Student Develops Interactive Real-time Media Streaming

Streaming video has become interwoven into our lives. Netflix, Hulu Plus, Amazon and HBO all compete for viewers’ attention on every device with a screen. Movies are now available a click away.

Most viewers expect to view and share this content with friends. Those with electronic devices are seen gaming, chatting and video conferencing together all at once. The internet has brought people closer together and currently, Frostburg State University (FSU) is taking the opportunity to create closer student and the community connections online.

Alongside Assistant Professor Xunyu Pan, FSU student Kevin Free has been developing just that. He created a real-time multimedia application to allow viewers to watch movies together half a world away, or down the hall. The research looked very promising and then over the summer, Free completed a manuscript to be submitted to the SPIE EI 2014 conference.
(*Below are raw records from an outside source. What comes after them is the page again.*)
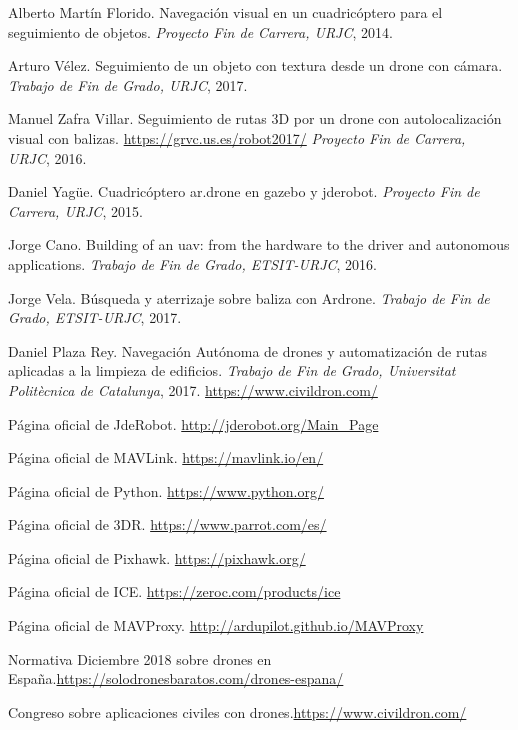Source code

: \begin{thebibliography}{1}


Alberto Martín Florido. Navegación visual en un cuadricóptero para el seguimiento de objetos. 
\textit{Proyecto Fin de Carrera, URJC}, 2014.

Arturo Vélez. Seguimiento de un objeto con textura desde un drone con cámara.
\textit{Trabajo de Fin de Grado, URJC}, 2017.

Manuel Zafra Villar. Seguimiento de rutas 3D por un drone con autolocalización visual con balizas. 
\url{https://grvc.us.es/robot2017/}
\textit{Proyecto Fin de Carrera, URJC}, 2016.

Daniel Yagüe. Cuadricóptero ar.drone en gazebo y jderobot. 
\textit{Proyecto Fin de Carrera, URJC}, 2015.

Jorge Cano. Building of an uav: from the hardware to the driver and autonomous applications. 
\textit{Trabajo de Fin de Grado, ETSIT-URJC}, 2016.

Jorge Vela. Búsqueda y aterrizaje sobre baliza con Ardrone.
\textit{Trabajo de Fin de Grado, ETSIT-URJC}, 2017.

Daniel Plaza Rey. Navegación Autónoma de drones y automatización de rutas aplicadas a la limpieza de edificios.
\textit{Trabajo de Fin de Grado, Universitat Politècnica de Catalunya}, 2017.
\url{https://www.civildron.com/}

Página oficial de JdeRobot. \url{http://jderobot.org/Main_Page}

Página oficial de MAVLink. \url{https://mavlink.io/en/}

Página oficial de Python. \url{https://www.python.org/}

Página oficial de 3DR. \url{https://www.parrot.com/es/}

Página oficial de Pixhawk. \url{https://pixhawk.org/}

Página oficial de ICE. \url{https://zeroc.com/products/ice}

Página oficial de MAVProxy. \url{http://ardupilot.github.io/MAVProxy}

Normativa Diciembre 2018 sobre drones en España.\url{https://solodronesbaratos.com/drones-espana/}



Congreso sobre aplicaciones civiles con drones.\url{https://www.civildron.com/}

\end{thebibliography}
The SPIE conference draws a crowd of more than 1000 people from all over the world. SPIE conferences cover a range of topics from defense and security to remote sensing and scanning microscopes. Innovators and pioneers in their fields will be presenting research and developments that could potentially change the way we communicate and interact with each other on a global scale.

Kevin Free will be shoulder to shoulder with those developing the very cutting edge. He was chosen to give an oral presentation, an honor usually reserved for PH-d students and professors from University of Berlin, University of Delaware, Telcom SudParis and many other prestigious research labs.

These labs are doing some of the leading work for companies such as Samsung and Nokia. It is a great honor that FSU’s own student will be counted among these innovators. Free will be delivering his presentation at the 26th SPIR conference for Electronic Imaging. The presentation will be on February 2 and demonstrations on February 4.

All are encouraged to attend. More than $10000 in funding has been provided by the National Science Foundation and FSU president’s Experiential Learning Enhancement Fund Program or the PELEF for short, the FSU Foundation Opportunity Grant and a list of others.

Free has become an inspiration, showing what is possible at the undergraduate level. His start in COSC 331 and progression to COSC 345 has progressed his research from the classroom to the world’s stage. At this rate, he may join in the ranks of Sir Tim Berners-lee at the World Wide Web consortium.

What started as a class assignment with the guidance and influence of Pan could potentially change the way people communicate and interact online. This creation shows that the advancements developed at this level are very much relevant to the world.

The concept of the software is to have a peer-to-peer sharing of a video file with both parties able to interact and control the media. The logical structure is divided into three components or layers that could almost relate to the OSI model. This would transmit the data between the local end system and the other connected party and to control the interactive features.

The media interpretation is the section of the program that would compress and decompress media for transmission to allow smooth streaming between parties. The social communication component would allow users to be as connected as if they were viewing movies with a friend in their home. This development allows users to share the social experience of viewing media no matter where they are.